- YOUR TASK -
Read the listing and extract each line that includes the word "label".

- GIVEN RECORDS -
+ + +

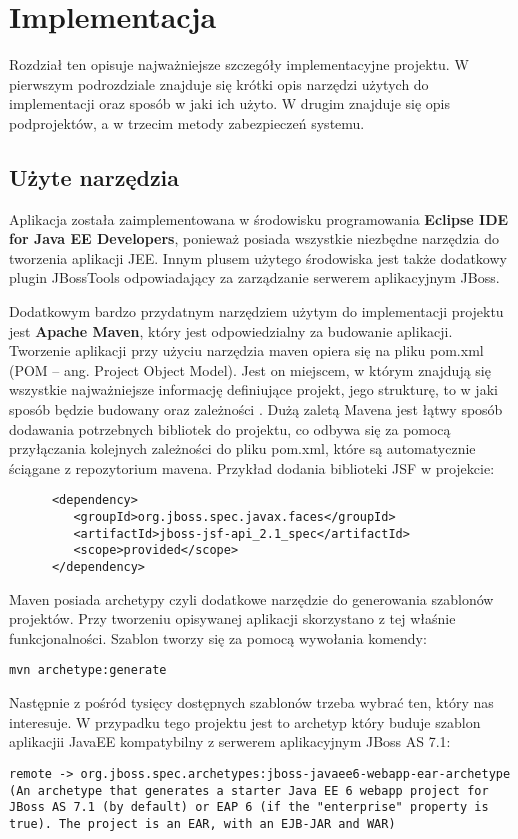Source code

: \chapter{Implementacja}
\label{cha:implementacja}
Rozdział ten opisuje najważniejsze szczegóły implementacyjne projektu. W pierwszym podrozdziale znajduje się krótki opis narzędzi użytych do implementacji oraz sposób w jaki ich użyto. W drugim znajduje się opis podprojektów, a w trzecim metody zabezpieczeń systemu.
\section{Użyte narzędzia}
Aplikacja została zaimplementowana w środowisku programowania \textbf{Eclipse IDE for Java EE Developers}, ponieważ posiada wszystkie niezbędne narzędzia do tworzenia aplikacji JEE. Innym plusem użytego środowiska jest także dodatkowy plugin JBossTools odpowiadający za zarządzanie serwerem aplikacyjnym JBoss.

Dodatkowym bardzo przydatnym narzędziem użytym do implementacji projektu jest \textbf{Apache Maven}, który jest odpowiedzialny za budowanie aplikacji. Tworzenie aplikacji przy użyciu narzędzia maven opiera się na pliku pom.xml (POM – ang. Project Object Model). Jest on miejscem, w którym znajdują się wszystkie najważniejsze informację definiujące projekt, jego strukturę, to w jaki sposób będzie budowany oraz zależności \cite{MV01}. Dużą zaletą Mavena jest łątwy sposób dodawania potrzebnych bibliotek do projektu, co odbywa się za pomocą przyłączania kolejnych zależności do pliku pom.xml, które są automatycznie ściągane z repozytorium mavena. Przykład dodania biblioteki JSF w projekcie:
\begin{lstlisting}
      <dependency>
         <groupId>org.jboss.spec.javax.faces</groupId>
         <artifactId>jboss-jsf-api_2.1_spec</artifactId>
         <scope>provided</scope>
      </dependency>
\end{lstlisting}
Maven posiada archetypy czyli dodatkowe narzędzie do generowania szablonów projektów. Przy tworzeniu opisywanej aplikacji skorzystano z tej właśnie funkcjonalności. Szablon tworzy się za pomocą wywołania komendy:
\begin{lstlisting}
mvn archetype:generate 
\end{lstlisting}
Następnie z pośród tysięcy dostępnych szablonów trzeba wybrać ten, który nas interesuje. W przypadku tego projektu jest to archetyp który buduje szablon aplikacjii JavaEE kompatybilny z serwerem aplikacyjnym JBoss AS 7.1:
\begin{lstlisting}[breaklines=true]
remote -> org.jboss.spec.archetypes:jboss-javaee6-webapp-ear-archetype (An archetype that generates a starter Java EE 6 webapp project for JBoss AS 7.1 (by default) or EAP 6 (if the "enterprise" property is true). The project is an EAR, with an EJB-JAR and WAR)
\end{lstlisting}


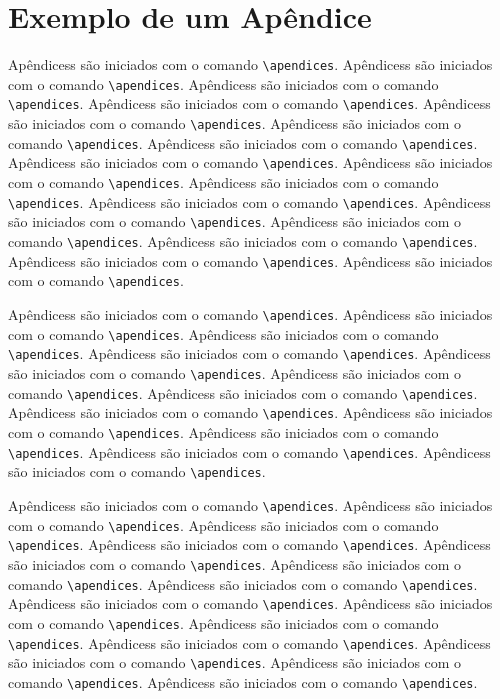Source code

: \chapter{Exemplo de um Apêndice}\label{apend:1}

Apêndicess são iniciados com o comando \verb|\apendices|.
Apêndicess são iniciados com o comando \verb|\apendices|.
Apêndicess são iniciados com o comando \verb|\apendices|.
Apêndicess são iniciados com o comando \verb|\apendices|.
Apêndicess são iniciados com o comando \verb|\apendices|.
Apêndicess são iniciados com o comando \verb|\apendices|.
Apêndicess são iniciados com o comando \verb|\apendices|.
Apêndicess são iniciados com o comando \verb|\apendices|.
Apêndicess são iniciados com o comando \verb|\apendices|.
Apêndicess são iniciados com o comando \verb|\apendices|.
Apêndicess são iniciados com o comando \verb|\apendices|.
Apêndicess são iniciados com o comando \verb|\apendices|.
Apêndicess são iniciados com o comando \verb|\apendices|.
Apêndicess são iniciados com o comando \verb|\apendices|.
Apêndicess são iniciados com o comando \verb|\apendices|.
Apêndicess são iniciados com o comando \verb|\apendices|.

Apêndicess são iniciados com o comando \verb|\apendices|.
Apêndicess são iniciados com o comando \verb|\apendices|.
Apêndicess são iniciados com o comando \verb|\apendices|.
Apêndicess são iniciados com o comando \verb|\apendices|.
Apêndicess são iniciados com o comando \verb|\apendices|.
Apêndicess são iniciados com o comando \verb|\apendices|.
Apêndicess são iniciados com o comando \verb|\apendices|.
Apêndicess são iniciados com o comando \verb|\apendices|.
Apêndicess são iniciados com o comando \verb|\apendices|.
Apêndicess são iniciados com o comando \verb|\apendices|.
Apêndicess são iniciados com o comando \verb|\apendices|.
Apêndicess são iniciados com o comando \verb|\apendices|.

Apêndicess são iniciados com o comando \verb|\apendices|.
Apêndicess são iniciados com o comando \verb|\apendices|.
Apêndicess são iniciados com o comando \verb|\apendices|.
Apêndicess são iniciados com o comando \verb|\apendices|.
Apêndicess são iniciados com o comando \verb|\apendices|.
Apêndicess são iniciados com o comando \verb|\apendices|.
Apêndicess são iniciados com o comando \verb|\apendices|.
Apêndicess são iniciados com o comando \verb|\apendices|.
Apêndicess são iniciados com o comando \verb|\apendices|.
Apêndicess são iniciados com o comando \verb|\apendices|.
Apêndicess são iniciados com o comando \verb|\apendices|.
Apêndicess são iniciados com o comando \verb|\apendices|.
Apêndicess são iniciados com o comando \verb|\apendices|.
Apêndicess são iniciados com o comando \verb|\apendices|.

+ + +

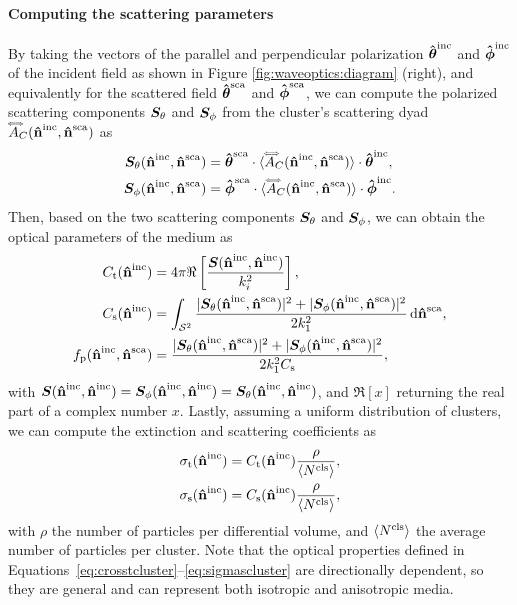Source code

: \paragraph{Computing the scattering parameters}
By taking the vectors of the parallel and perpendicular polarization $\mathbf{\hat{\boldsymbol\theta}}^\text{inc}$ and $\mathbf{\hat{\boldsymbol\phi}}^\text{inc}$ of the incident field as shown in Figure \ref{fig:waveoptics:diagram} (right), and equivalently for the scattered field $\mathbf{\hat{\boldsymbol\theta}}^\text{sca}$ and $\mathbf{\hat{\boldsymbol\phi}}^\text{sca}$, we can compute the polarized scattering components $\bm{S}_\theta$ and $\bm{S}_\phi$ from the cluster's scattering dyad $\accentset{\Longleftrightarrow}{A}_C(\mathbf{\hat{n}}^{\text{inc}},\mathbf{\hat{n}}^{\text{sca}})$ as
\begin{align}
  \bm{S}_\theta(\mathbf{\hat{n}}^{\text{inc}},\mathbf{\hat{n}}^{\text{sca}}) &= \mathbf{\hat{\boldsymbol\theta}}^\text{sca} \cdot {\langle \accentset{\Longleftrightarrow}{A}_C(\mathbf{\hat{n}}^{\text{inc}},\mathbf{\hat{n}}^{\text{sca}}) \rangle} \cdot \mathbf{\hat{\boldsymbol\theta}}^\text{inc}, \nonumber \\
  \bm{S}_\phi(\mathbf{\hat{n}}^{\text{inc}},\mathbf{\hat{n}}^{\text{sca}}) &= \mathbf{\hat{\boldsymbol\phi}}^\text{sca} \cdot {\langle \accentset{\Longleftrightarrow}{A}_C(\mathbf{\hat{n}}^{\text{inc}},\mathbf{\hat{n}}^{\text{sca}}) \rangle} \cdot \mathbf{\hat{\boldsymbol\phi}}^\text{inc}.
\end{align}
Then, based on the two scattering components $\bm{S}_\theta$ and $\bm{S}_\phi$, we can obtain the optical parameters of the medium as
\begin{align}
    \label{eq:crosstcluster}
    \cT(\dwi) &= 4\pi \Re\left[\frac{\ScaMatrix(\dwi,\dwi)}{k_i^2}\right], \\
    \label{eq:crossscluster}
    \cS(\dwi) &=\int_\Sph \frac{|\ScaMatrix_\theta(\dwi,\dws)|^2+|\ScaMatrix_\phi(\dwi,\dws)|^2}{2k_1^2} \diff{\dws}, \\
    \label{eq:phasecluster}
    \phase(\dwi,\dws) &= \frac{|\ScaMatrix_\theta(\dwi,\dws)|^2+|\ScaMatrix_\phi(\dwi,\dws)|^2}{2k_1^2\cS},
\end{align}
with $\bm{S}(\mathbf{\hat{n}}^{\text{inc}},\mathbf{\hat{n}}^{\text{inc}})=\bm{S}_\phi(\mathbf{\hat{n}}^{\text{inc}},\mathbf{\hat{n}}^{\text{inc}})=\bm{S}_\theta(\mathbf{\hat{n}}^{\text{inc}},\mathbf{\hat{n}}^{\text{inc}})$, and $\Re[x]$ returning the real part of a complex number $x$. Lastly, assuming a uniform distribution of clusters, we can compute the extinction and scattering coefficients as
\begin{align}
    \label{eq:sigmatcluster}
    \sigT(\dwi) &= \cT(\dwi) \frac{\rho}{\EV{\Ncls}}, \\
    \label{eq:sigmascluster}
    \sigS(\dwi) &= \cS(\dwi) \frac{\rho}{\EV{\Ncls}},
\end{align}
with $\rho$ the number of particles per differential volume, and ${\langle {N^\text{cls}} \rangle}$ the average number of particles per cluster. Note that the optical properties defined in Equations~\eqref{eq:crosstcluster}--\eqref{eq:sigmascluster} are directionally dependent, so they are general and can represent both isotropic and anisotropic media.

+ + +

- PROBLEM SOLUTION -
\label{cha:implementacja}
: \chapter{Exemplo de um Apêndice}\label{apend:1}
    \label{eq:crosstcluster}
    \label{eq:crossscluster}
    \label{eq:phasecluster}
    \label{eq:sigmatcluster}
    \label{eq:sigmascluster}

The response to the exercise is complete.